Bullitowi nic, a nic nie podobał się fakt, iż dziewczyna wdrapała się w niewielki otwór, pokonała 10 metrów korytarzem, po czym dopadła do mniejszych drzwi, gdzie zaczęła grzebać w panelu sterowniczym.

Pilotka była gotowa ze statkiem, czekając tylko na sygnał do startu… i otworzenie wielgachnych wrót hangaru, czym zajął się Jimmi, podpinając pod odpowiedni panel zdalne sterowanie własnej kreacji. W ten sposób mógł z bezpiecznej ładowni Fenixa otworzyć drogę na zewnątrz, będąc z dala od trującej atmosfery planety, a jednocześnie i “na wszelki wypadek” znajdować się właśnie na owym odlatującym statku.

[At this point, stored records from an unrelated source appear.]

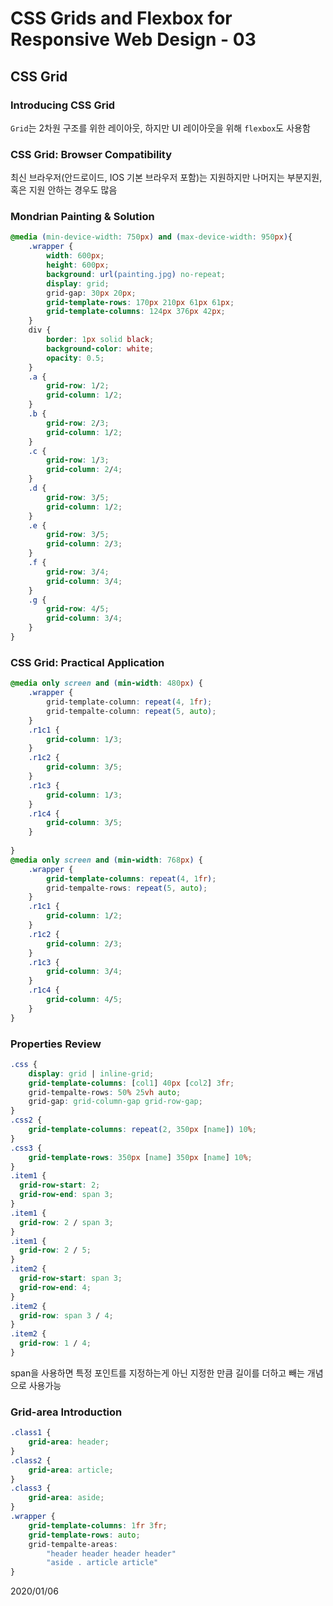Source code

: # CSS Grids and Flexbox for Responsive Web Design - 03

## CSS Grid

### Introducing CSS Grid

`Grid`는 2차원 구조를 위한 레이아웃,  하지만 UI 레이아웃을 위해 `flexbox`도 사용함

### CSS Grid: Browser Compatibility

최신 브라우저(안드로이드, IOS 기본 브라우저 포함)는 지원하지만 나머지는 부분지원, 혹은 지원 안하는 경우도 많음

### Mondrian Painting & Solution

```css
@media (min-device-width: 750px) and (max-device-width: 950px){
    .wrapper {
        width: 600px;
        height: 600px;
        background: url(painting.jpg) no-repeat;
        display: grid;
        grid-gap: 30px 20px;
        grid-template-rows: 170px 210px 61px 61px;
        grid-template-columns: 124px 376px 42px;
    }
    div {
        border: 1px solid black;
        background-color: white;
        opacity: 0.5;
    }
    .a {
        grid-row: 1/2;
        grid-column: 1/2;
    }
    .b {
        grid-row: 2/3;
        grid-column: 1/2;
    }
    .c {
        grid-row: 1/3;
        grid-column: 2/4;
    }
    .d {
        grid-row: 3/5;
        grid-column: 1/2;
    }
    .e {
        grid-row: 3/5;
        grid-column: 2/3;
    }
    .f {
        grid-row: 3/4;
        grid-column: 3/4;
    }
    .g {
        grid-row: 4/5;
        grid-column: 3/4;
    }
}
```



### CSS Grid: Practical Application

```css
@media only screen and (min-width: 480px) {
    .wrapper {
        grid-template-column: repeat(4, 1fr);
        grid-tempalte-column: repeat(5, auto);
    }
    .r1c1 {
        grid-column: 1/3;
    }
    .r1c2 {
        grid-column: 3/5;
    }
    .r1c3 {
        grid-column: 1/3;
    }
    .r1c4 {
        grid-column: 3/5;
    }    
    
}
@media only screen and (min-width: 768px) {
    .wrapper {
        grid-template-columns: repeat(4, 1fr);
        grid-tempalte-rows: repeat(5, auto);
    }
    .r1c1 {
        grid-column: 1/2;
    }
    .r1c2 {
        grid-column: 2/3;
    }
    .r1c3 {
        grid-column: 3/4;
    }
    .r1c4 {
        grid-column: 4/5;
    }    
}
```



### Properties Review

```css
.css {
    display: grid | inline-grid;
    grid-template-columns: [col1] 40px [col2] 3fr;
    grid-tempalte-rows: 50% 25vh auto;
    grid-gap: grid-column-gap grid-row-gap;
}
.css2 {    
    grid-template-columns: repeat(2, 350px [name]) 10%;
}
.css3 {
    grid-template-rows: 350px [name] 350px [name] 10%;
}
.item1 {
  grid-row-start: 2;
  grid-row-end: span 3;
}
.item1 {
  grid-row: 2 / span 3;
}
.item1 {
  grid-row: 2 / 5;
}
.item2 {
  grid-row-start: span 3;
  grid-row-end: 4;
}
.item2 {
  grid-row: span 3 / 4;
}
.item2 {
  grid-row: 1 / 4;
}
```

span을 사용하면 특정 포인트를 지정하는게 아닌 지정한 만큼 길이를 더하고 빼는 개념으로 사용가능



### Grid-area Introduction

```css
.class1 {
    grid-area: header;
}
.class2 {
    grid-area: article;
}
.class3 {
    grid-area: aside;
}
.wrapper {
    grid-template-columns: 1fr 3fr;
    grid-template-rows: auto;
    grid-tempalte-areas:
        "header header header header"
        "aside . article article"
}
```



2020/01/06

Vis poradziła sobie z zabezpieczeniami drzwi odcinającymi od wolności Leenę i…

Znowu.

Coś.

Zepsuła.

Drzwi, za którymi znajdowała się Kapitan, otwarły się jedynie ledwie, ledwie, kobieta była jednak w stanie się przez nie przecisnąć. Wszyscy więc po kilku dłuższych chwilach znaleźli się na pokładzie, hangar został otwarty, a Fenix na pełnym gazie opuścił kolonię Chulonów.

- Stacja badawcza K'Tada do Corvetty “Cucumaria”, Stacja badawcza K'Tada do Corvetty “Cucumaria”, dokonaliście nieautoryzowanego startu, proszę natychmiast wrócić, inaczej otworzymy ogień, powtarzam... - Chuloni wywoływali statek, Leena jednak jedynie przecząco pokręciła do Becky głową.
- Pełna moc, oko na radarze, i modlić się, żeby owy Jimmi serio im skutecznie namieszał w systemach obronnych.

Po 5 minutach nerwówki, nic nie pierdyknęło w łajbę, więc można było odetchnąć.

Fenix opuścił w końcu i atmosferę, a Kapitan podała nowy kurs. Komputer obliczał kolejny skok, statek oddalał się od planety Pohl, wszystko więc było w normie?